- **About this task**: Of all the lines in the entries below, give again exactly those starting at the line containing "1. WHEN 用户访问首页" and ending at the line containing "# PHP-Module5 Assignment", both ends included, and no others.

- **Records provided**:
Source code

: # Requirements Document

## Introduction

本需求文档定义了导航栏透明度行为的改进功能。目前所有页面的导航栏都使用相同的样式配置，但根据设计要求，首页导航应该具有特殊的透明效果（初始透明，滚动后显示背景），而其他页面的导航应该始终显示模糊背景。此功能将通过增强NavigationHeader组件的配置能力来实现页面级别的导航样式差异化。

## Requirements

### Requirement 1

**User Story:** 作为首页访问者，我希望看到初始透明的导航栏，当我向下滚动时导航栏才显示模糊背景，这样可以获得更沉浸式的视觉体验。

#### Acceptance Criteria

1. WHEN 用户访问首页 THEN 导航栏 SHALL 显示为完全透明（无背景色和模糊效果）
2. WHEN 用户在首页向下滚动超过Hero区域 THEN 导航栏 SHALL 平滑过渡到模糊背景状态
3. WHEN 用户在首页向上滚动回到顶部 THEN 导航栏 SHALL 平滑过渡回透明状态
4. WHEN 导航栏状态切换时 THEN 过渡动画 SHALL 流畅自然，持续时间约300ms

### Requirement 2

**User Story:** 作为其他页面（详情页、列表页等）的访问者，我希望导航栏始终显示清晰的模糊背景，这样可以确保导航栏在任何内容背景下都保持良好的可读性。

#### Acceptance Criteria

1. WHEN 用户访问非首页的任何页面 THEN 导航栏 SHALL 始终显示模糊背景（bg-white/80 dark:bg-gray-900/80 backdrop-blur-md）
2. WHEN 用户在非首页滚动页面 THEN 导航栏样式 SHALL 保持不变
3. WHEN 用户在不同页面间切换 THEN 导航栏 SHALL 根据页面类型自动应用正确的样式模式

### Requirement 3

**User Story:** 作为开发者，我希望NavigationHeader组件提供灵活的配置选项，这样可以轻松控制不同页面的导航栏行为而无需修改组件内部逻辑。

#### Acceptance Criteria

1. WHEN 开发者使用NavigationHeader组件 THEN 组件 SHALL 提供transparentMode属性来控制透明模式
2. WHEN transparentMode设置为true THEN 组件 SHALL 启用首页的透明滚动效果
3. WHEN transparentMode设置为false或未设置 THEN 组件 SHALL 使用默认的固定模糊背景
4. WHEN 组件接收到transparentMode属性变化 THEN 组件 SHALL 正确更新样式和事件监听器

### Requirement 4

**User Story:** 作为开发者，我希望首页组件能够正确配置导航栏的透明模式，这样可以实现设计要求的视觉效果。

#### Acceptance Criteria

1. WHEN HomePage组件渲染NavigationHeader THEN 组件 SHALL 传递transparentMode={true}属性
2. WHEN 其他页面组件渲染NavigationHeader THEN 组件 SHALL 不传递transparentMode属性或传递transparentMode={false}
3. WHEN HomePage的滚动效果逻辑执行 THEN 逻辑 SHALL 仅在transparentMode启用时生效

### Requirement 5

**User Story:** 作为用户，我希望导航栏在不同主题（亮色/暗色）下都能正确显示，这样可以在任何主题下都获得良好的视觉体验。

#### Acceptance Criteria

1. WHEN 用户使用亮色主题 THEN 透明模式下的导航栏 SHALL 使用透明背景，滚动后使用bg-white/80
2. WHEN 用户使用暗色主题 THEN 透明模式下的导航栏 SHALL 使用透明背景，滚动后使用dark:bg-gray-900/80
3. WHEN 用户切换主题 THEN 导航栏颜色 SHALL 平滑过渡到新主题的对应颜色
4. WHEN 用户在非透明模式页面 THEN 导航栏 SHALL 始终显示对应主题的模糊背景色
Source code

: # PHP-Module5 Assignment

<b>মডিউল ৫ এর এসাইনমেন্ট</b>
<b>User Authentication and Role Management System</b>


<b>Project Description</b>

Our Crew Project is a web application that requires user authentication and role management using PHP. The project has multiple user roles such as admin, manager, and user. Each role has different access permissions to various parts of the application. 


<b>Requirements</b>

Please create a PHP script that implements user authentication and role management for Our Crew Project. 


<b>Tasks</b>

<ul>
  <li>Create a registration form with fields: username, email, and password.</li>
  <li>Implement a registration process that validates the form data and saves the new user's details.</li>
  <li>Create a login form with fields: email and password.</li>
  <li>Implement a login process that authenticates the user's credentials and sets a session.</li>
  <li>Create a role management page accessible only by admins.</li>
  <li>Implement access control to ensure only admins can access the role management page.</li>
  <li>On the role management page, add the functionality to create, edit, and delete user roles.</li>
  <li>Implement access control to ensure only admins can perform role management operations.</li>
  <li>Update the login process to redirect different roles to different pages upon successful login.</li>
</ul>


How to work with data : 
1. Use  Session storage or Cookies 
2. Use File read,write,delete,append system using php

- **Written solution**:
1. WHEN 用户访问首页 THEN 导航栏 SHALL 显示为完全透明（无背景色和模糊效果）
2. WHEN 用户在首页向下滚动超过Hero区域 THEN 导航栏 SHALL 平滑过渡到模糊背景状态
3. WHEN 用户在首页向上滚动回到顶部 THEN 导航栏 SHALL 平滑过渡回透明状态
4. WHEN 导航栏状态切换时 THEN 过渡动画 SHALL 流畅自然，持续时间约300ms

### Requirement 2

**User Story:** 作为其他页面（详情页、列表页等）的访问者，我希望导航栏始终显示清晰的模糊背景，这样可以确保导航栏在任何内容背景下都保持良好的可读性。

#### Acceptance Criteria

1. WHEN 用户访问非首页的任何页面 THEN 导航栏 SHALL 始终显示模糊背景（bg-white/80 dark:bg-gray-900/80 backdrop-blur-md）
2. WHEN 用户在非首页滚动页面 THEN 导航栏样式 SHALL 保持不变
3. WHEN 用户在不同页面间切换 THEN 导航栏 SHALL 根据页面类型自动应用正确的样式模式

### Requirement 3

**User Story:** 作为开发者，我希望NavigationHeader组件提供灵活的配置选项，这样可以轻松控制不同页面的导航栏行为而无需修改组件内部逻辑。

#### Acceptance Criteria

1. WHEN 开发者使用NavigationHeader组件 THEN 组件 SHALL 提供transparentMode属性来控制透明模式
2. WHEN transparentMode设置为true THEN 组件 SHALL 启用首页的透明滚动效果
3. WHEN transparentMode设置为false或未设置 THEN 组件 SHALL 使用默认的固定模糊背景
4. WHEN 组件接收到transparentMode属性变化 THEN 组件 SHALL 正确更新样式和事件监听器

### Requirement 4

**User Story:** 作为开发者，我希望首页组件能够正确配置导航栏的透明模式，这样可以实现设计要求的视觉效果。

#### Acceptance Criteria

1. WHEN HomePage组件渲染NavigationHeader THEN 组件 SHALL 传递transparentMode={true}属性
2. WHEN 其他页面组件渲染NavigationHeader THEN 组件 SHALL 不传递transparentMode属性或传递transparentMode={false}
3. WHEN HomePage的滚动效果逻辑执行 THEN 逻辑 SHALL 仅在transparentMode启用时生效

### Requirement 5

**User Story:** 作为用户，我希望导航栏在不同主题（亮色/暗色）下都能正确显示，这样可以在任何主题下都获得良好的视觉体验。

#### Acceptance Criteria

1. WHEN 用户使用亮色主题 THEN 透明模式下的导航栏 SHALL 使用透明背景，滚动后使用bg-white/80
2. WHEN 用户使用暗色主题 THEN 透明模式下的导航栏 SHALL 使用透明背景，滚动后使用dark:bg-gray-900/80
3. WHEN 用户切换主题 THEN 导航栏颜色 SHALL 平滑过渡到新主题的对应颜色
4. WHEN 用户在非透明模式页面 THEN 导航栏 SHALL 始终显示对应主题的模糊背景色
Source code

: # PHP-Module5 Assignment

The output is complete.